## Work to complete
Where a line of the records holds the string "absur", copy that line.

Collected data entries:
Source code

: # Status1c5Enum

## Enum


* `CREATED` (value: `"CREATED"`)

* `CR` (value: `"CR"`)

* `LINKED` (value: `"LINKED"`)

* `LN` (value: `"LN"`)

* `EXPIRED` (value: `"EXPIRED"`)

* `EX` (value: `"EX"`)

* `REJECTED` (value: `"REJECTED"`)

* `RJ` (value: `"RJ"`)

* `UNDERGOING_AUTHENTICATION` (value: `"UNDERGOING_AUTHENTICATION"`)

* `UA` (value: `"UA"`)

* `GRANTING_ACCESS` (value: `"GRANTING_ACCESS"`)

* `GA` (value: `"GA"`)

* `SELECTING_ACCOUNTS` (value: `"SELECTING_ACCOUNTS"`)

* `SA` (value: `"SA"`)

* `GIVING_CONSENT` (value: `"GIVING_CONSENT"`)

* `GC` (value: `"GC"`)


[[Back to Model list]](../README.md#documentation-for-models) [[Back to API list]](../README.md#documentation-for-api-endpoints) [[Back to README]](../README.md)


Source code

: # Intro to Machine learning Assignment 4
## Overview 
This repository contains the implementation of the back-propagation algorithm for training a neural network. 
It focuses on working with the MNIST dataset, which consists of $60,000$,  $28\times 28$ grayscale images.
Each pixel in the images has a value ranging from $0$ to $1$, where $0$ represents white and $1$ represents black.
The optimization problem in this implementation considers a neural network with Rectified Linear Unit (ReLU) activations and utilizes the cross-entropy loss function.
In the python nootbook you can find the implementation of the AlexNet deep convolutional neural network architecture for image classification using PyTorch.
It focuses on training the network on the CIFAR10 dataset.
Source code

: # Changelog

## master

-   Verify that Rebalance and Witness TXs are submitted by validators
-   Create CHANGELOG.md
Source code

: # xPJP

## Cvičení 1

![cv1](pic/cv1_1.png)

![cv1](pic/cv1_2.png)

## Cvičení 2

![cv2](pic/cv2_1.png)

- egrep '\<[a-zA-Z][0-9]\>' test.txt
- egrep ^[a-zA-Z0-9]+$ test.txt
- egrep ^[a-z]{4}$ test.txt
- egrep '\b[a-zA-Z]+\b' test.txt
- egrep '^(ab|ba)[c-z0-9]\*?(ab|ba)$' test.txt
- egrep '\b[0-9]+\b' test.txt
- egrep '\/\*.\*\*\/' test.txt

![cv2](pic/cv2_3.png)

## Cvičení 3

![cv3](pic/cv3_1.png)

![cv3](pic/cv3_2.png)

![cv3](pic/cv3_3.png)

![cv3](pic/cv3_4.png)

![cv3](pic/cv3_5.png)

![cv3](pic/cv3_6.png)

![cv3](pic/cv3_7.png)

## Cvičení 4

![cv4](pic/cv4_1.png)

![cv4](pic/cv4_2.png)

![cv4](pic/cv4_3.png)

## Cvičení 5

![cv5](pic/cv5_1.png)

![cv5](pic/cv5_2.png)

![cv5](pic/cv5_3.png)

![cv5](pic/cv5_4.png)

* * *

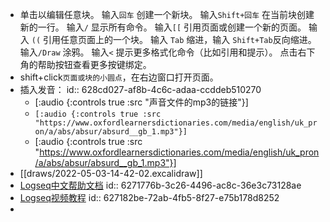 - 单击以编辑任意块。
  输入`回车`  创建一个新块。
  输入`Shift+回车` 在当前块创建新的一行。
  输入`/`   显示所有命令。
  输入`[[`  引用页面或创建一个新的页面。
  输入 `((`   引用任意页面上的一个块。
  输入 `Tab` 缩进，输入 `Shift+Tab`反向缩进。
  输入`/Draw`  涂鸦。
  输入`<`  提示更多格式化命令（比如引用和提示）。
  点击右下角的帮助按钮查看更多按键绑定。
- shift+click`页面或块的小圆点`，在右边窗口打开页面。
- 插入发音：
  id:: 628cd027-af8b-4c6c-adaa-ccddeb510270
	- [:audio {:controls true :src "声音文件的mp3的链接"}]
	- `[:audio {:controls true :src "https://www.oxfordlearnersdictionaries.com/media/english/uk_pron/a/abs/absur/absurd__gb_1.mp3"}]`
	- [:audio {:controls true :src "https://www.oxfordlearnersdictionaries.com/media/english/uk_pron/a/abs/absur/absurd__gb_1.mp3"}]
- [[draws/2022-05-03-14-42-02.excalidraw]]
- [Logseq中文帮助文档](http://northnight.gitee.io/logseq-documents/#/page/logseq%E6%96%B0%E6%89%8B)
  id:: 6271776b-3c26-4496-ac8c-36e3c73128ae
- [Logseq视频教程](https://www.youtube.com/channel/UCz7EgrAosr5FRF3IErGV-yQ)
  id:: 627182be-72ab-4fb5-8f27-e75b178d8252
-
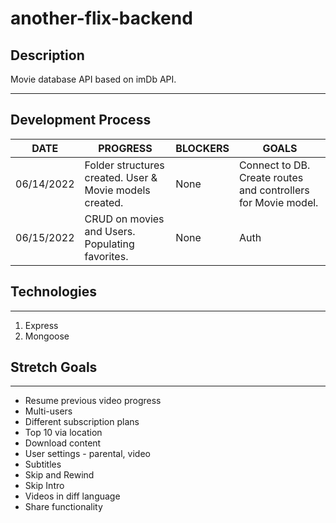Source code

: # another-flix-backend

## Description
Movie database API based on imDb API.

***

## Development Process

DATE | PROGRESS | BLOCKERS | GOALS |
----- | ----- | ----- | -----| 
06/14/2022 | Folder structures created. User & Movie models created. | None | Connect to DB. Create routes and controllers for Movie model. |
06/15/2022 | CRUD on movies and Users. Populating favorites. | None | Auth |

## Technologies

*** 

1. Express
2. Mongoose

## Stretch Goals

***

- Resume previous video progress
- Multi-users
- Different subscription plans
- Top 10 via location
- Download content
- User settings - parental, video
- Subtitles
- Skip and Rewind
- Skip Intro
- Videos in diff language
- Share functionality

## Written answer
	- `[:audio {:controls true :src "https://www.oxfordlearnersdictionaries.com/media/english/uk_pron/a/abs/absur/absurd__gb_1.mp3"}]`
	- [:audio {:controls true :src "https://www.oxfordlearnersdictionaries.com/media/english/uk_pron/a/abs/absur/absurd__gb_1.mp3"}]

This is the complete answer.